• Instructions to follow
Within the records, say how many lines include the word "times"; the answer should be the number and no more.

• Data shown
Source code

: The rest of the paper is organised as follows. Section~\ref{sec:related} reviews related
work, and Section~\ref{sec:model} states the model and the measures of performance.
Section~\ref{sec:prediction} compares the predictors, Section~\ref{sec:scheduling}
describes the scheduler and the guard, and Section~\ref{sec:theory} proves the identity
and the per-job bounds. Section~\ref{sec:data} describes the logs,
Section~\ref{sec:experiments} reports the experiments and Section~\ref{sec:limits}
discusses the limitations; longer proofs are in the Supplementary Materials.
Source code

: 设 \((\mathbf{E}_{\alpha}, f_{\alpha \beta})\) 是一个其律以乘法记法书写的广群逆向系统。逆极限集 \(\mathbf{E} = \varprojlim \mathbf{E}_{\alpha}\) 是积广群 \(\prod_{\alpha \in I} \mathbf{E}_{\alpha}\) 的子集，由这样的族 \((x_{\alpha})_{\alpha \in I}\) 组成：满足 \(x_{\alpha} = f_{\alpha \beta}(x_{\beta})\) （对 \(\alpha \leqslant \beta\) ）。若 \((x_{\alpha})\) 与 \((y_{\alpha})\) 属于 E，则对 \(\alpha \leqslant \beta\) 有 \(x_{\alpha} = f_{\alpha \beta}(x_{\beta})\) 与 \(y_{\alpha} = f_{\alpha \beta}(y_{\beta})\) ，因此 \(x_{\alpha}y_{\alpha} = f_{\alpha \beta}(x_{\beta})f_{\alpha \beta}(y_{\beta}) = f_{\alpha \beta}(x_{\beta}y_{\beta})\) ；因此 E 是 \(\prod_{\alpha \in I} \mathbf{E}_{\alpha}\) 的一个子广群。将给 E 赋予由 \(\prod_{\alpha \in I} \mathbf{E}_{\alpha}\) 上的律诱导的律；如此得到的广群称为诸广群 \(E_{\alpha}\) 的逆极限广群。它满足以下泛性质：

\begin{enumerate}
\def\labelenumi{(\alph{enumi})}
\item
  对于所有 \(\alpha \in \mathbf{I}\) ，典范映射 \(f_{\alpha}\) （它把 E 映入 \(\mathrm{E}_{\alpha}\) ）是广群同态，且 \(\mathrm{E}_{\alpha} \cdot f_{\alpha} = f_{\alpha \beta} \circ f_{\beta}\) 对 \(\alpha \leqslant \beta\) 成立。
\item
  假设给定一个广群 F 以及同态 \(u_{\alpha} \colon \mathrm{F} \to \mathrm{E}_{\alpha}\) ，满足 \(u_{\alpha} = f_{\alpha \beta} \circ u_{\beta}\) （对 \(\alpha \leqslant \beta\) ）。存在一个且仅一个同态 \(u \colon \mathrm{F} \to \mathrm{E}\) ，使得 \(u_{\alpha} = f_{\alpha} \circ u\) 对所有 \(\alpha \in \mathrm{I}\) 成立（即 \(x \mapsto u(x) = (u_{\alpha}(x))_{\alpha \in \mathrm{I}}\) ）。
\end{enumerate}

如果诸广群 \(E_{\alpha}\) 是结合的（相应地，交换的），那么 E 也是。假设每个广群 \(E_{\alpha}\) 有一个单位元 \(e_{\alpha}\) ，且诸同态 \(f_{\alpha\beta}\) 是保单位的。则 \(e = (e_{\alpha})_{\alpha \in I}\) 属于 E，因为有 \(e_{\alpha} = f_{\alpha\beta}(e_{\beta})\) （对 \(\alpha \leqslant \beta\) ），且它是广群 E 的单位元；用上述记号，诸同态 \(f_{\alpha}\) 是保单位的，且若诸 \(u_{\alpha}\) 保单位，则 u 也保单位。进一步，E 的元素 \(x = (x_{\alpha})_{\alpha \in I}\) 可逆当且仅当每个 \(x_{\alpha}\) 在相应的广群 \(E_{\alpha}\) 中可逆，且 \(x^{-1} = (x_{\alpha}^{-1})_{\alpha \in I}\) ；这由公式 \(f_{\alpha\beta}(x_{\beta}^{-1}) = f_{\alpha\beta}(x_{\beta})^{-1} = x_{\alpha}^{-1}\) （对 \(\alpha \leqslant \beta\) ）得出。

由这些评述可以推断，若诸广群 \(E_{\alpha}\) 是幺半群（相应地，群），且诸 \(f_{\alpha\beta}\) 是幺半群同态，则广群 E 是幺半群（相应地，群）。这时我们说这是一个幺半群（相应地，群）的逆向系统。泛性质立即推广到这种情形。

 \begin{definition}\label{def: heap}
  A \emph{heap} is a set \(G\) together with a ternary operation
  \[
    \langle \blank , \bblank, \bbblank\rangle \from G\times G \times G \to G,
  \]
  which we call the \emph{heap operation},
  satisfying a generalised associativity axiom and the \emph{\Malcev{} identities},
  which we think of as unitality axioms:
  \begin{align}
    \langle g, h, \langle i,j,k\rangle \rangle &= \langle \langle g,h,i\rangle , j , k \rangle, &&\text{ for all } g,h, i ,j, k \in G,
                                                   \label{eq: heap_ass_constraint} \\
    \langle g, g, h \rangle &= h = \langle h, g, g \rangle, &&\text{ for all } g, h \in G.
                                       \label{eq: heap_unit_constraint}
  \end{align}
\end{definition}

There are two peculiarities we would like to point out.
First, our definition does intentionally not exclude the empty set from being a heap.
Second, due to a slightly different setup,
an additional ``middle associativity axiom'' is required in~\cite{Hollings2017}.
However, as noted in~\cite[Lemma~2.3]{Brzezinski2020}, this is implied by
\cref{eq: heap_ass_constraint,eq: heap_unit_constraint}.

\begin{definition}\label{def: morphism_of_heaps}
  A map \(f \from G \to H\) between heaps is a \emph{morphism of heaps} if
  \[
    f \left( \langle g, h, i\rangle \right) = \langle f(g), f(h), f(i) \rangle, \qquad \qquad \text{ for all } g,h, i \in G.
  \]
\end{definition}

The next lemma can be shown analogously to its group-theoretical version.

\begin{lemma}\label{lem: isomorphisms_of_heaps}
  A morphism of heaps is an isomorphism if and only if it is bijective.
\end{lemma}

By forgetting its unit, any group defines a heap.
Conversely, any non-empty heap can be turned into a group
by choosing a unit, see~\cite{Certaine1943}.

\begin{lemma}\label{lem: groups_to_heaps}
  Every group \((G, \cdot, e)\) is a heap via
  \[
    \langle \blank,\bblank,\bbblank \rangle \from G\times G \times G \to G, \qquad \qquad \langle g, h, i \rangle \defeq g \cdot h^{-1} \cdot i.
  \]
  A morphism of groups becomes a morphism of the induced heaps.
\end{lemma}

• Expected answer
2